Work task
A single number is needed: how many lines of the data below contain "response".

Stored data

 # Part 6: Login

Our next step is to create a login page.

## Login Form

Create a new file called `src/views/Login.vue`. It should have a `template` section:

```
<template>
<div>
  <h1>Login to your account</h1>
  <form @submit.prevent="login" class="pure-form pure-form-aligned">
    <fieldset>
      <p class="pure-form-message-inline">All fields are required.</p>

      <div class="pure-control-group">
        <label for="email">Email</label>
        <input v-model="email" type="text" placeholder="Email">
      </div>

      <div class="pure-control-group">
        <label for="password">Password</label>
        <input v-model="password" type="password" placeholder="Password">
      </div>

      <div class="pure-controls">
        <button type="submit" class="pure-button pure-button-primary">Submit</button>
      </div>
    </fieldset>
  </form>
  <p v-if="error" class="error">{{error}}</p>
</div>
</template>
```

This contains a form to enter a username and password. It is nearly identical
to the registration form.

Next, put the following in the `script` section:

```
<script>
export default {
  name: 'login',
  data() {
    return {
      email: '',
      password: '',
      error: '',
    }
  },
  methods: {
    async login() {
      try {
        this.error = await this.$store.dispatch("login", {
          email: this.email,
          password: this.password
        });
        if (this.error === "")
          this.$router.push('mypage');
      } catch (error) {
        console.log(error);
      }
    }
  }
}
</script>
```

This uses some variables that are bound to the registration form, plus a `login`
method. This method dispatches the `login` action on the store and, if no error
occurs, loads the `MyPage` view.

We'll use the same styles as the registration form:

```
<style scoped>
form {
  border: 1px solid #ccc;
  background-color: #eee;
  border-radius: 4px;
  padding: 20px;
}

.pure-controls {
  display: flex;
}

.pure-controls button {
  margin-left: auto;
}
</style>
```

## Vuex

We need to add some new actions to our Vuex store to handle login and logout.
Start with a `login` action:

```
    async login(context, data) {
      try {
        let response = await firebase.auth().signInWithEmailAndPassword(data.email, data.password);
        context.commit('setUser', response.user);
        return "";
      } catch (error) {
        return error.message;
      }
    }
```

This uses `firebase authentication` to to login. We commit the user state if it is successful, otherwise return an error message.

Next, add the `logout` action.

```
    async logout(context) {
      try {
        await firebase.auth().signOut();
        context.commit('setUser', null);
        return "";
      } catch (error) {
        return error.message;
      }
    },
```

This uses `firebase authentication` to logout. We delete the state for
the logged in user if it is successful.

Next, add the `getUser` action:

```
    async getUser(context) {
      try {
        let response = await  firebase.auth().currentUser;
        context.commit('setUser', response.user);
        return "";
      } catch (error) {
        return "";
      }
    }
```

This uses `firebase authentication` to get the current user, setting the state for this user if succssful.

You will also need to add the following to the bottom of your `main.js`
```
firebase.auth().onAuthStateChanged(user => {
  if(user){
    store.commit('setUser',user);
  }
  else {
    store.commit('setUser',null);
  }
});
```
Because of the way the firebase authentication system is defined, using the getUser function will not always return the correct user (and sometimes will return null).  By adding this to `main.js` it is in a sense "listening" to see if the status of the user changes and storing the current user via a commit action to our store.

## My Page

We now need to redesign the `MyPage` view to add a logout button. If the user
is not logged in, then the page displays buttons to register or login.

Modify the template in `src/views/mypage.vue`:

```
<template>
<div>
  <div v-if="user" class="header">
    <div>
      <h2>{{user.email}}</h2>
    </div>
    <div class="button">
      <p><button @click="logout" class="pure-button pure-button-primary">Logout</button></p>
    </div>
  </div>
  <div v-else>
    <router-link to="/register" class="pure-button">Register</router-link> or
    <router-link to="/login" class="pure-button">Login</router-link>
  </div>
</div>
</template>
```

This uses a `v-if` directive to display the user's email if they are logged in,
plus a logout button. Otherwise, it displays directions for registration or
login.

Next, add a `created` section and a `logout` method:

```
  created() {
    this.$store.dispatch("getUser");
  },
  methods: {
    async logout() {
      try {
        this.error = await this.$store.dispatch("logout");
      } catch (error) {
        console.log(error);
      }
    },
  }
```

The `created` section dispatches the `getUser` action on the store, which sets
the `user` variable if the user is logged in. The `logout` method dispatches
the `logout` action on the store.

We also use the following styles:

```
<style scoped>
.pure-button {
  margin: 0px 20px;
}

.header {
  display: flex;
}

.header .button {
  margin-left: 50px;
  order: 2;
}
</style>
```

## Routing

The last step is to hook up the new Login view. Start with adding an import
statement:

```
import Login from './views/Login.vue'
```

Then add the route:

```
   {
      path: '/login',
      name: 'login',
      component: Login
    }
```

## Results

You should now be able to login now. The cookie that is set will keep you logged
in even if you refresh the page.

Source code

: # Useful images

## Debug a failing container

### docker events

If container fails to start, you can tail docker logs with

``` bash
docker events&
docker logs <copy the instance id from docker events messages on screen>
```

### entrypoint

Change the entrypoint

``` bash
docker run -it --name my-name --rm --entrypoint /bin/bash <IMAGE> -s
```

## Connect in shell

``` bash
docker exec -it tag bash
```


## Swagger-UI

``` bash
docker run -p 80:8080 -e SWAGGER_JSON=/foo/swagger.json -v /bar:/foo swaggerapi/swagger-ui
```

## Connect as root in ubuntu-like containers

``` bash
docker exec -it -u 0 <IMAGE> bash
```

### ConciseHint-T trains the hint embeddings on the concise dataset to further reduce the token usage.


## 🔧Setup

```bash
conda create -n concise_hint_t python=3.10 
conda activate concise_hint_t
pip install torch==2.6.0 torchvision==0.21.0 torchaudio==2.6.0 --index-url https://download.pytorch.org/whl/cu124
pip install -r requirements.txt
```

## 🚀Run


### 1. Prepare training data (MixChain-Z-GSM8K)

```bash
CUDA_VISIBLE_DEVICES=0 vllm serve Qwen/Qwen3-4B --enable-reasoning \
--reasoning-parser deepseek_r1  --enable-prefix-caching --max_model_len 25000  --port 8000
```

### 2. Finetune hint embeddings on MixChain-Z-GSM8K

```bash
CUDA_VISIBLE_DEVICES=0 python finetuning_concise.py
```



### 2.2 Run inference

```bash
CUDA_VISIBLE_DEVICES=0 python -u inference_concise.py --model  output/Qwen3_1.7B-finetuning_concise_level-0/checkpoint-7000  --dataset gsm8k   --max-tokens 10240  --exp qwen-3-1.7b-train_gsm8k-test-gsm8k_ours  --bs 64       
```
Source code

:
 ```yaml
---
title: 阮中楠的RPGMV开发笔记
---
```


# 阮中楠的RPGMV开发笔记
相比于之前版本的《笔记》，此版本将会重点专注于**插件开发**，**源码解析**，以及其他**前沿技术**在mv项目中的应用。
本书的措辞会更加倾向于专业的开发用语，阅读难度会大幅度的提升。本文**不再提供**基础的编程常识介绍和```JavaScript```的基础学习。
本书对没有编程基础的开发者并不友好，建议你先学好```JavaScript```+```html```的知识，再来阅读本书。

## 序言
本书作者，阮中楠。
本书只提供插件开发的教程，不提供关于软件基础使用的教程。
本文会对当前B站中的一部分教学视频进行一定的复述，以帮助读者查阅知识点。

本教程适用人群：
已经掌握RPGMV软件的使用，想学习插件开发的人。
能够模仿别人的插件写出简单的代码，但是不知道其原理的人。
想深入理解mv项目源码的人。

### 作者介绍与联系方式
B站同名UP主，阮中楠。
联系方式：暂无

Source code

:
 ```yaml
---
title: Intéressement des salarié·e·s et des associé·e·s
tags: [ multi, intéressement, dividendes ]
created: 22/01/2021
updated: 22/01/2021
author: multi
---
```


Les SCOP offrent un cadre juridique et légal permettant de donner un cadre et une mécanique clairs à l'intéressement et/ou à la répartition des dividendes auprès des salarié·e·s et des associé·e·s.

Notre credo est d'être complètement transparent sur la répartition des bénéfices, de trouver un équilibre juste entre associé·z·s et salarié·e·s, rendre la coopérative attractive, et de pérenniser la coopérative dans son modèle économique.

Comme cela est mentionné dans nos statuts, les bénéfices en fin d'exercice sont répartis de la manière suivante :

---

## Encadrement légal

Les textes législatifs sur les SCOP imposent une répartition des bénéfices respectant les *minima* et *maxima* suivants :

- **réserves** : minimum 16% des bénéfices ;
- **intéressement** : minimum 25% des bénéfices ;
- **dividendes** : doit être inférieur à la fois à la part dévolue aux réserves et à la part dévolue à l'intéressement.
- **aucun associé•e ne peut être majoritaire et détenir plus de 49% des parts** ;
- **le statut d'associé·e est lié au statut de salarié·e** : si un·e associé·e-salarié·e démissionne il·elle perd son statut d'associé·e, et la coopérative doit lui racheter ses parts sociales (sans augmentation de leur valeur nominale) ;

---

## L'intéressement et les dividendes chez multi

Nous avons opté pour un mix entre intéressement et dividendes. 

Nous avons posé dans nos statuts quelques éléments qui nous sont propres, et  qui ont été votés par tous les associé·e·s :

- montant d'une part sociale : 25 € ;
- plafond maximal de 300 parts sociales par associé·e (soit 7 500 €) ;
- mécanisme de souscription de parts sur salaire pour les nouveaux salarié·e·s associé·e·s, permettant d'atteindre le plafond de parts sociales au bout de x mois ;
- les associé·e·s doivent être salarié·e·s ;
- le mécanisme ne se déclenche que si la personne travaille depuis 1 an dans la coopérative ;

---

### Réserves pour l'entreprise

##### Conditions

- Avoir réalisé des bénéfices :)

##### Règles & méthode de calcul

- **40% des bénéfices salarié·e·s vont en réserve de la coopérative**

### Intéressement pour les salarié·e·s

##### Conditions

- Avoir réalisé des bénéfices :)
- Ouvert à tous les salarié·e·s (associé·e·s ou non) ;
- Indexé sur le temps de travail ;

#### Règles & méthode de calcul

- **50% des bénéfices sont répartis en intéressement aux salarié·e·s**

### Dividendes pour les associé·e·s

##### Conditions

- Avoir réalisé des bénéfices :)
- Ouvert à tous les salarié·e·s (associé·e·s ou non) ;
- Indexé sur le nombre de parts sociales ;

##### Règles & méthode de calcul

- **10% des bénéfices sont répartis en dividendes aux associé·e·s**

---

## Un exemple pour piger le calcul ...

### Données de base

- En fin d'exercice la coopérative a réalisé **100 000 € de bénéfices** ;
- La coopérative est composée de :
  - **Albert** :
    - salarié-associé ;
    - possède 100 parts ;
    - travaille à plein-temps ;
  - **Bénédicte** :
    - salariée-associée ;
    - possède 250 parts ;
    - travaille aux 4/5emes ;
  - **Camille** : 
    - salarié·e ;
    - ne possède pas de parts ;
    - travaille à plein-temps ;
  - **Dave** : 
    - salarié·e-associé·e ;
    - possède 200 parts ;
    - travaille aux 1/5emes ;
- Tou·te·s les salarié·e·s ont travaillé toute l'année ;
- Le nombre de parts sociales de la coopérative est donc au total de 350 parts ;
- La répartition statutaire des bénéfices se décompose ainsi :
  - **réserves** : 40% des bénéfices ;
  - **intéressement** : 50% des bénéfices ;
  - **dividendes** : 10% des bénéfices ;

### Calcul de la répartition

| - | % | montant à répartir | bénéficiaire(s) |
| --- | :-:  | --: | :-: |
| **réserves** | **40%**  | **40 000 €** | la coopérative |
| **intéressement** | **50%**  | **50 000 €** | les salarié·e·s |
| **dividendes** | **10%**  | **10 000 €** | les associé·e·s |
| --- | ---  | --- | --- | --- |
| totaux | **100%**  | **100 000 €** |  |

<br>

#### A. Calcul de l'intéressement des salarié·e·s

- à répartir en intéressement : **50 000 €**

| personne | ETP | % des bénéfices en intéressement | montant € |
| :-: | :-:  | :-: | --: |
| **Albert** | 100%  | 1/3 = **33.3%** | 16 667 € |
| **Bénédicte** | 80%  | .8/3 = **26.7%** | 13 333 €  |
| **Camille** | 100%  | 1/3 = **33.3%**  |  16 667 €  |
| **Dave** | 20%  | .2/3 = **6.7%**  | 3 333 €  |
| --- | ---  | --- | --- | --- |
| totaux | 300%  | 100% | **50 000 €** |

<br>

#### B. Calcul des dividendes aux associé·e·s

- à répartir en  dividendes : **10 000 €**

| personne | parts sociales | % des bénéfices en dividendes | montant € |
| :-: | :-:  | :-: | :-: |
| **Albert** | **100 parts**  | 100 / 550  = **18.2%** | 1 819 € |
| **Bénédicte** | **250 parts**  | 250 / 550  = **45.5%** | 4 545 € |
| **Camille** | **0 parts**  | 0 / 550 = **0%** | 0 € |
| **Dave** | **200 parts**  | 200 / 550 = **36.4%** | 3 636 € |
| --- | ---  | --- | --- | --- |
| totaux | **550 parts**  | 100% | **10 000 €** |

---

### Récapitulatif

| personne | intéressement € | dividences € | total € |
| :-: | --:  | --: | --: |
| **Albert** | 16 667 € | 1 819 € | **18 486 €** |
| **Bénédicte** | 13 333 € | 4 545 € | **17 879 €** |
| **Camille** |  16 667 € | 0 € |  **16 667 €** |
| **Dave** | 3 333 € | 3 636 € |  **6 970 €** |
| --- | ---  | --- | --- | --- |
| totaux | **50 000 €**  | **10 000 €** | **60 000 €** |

Solution to this task
4